Are you curious about the laws surrounding wills for Westbank First Nations people living on reserve land? The estates of members of the Westbank First Nation (“WFN”) who live on reserve land are governed by the Indian Act (“IA”). Under the Westbank First Nation Constitution, the WFN may elect to pass laws in relation to wills and estates that would take them outside the provisions of the IA (s. 109); however, as of the date of this blog, the WFN has not yet elected to do so. Please note that this is a complex area of law and legal advice should be obtained for specific situations. The following includes a brief overview of a few things to keep in mind when it comes to wills and estates that are governed by the IA.
Under the IA, wills do not require the same formalities as are required under the Wills Estates and Succession Act (“WESA”), they simply must be in writing and signed by the will maker. This is different than WESA, which also requires two witness signatures. The Minister of Indian Affairs and Northern Development has exclusive authority over wills governed by the IA, and such wills are not of legal force until the Minister has approved the will or the BC Supreme Court has granted probate pursuant to the IA (s. 45). Before the BC Supreme Court can grant probate, however, the Minister must give his consent. The Minister also has discretion to declare the will to be void in whole or in part if he is satisfied that:
- the will was executed under duress or undue influence;
- the testator at the time of execution of the will lacked testamentary capacity;
- the terms of the will would impose hardship on persons for whom the testator had a responsibility to provide;
- the will purports to dispose of land in a reserve in a manner contrary to the interest of the band or contrary to this Act;
- the terms of the will are so vague, uncertain or capricious that proper administration and equitable distribution of the estate of the deceased would be difficult or impossible to carry out in accordance with this Act; or
- the terms of the will are against the public interest.

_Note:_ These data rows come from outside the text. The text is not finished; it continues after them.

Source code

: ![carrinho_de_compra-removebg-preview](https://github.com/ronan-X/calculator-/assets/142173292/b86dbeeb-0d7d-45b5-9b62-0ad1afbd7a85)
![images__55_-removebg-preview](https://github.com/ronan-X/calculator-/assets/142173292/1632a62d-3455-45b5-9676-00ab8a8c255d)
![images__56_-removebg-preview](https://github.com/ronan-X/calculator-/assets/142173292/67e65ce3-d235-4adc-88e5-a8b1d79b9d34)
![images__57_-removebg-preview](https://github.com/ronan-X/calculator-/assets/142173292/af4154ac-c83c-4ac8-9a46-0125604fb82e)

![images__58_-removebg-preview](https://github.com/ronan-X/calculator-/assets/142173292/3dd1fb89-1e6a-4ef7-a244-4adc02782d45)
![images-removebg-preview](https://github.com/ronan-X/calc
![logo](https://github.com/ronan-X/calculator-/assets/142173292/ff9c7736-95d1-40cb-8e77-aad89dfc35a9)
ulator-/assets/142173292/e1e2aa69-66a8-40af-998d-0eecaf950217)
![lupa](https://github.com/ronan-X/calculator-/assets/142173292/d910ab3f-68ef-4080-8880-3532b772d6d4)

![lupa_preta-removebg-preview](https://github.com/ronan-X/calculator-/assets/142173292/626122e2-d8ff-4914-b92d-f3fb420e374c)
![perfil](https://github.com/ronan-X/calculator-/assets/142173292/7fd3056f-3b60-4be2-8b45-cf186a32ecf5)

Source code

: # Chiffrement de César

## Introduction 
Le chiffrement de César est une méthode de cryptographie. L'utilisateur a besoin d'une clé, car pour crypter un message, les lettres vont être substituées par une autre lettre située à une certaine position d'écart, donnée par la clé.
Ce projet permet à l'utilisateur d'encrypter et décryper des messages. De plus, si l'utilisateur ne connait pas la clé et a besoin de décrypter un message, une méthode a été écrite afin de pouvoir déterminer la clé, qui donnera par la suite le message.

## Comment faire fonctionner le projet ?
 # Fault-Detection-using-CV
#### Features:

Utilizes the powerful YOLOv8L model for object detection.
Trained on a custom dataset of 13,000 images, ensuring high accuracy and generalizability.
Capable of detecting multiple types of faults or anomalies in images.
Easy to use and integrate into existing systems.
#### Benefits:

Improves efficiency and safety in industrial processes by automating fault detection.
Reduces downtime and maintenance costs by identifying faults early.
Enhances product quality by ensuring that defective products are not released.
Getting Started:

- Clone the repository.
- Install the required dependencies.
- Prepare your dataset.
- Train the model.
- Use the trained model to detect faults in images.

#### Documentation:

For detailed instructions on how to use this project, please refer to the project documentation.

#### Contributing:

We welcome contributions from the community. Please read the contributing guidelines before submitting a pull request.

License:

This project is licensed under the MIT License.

When it comes to the content of a will governed by the IA, the most important restriction is that only members of the WFN can have an interest in real property located on WFN reserve land. This restriction is rooted in the Crown’s fiduciary duty to prevent First Nations from being exploited in relation to reserve land. Section 18 of the IA outlines the requirement that reserve lands must be held by the Crown for “the use and benefit of the respective bands for which they were set apart,” as well as the discretion of the Governor in Council to determine whether reserve lands are being used for the use and benefit of the band.
This means that if you are a member of the WFN and you have an interest in real property located on WFN reserve land, you can only bequeath that real property to another member of the WFN. Similarly, a person who is not entitled to reside on reserve land cannot acquire a right to possession or occupation that land through a will (s. 50). These restrictions could also lead to problems where a non-member or a person who is not entitled to reside on reserve land is appointed as an executor, as any real property located on WFN reserve land would not be able to pass through that executor in order to be transferred to the beneficiaries named in the will.
If you think the IA may apply to your estate, make sure to speak with a lawyer and obtain legal advice on how to best ensure your wishes are carried out.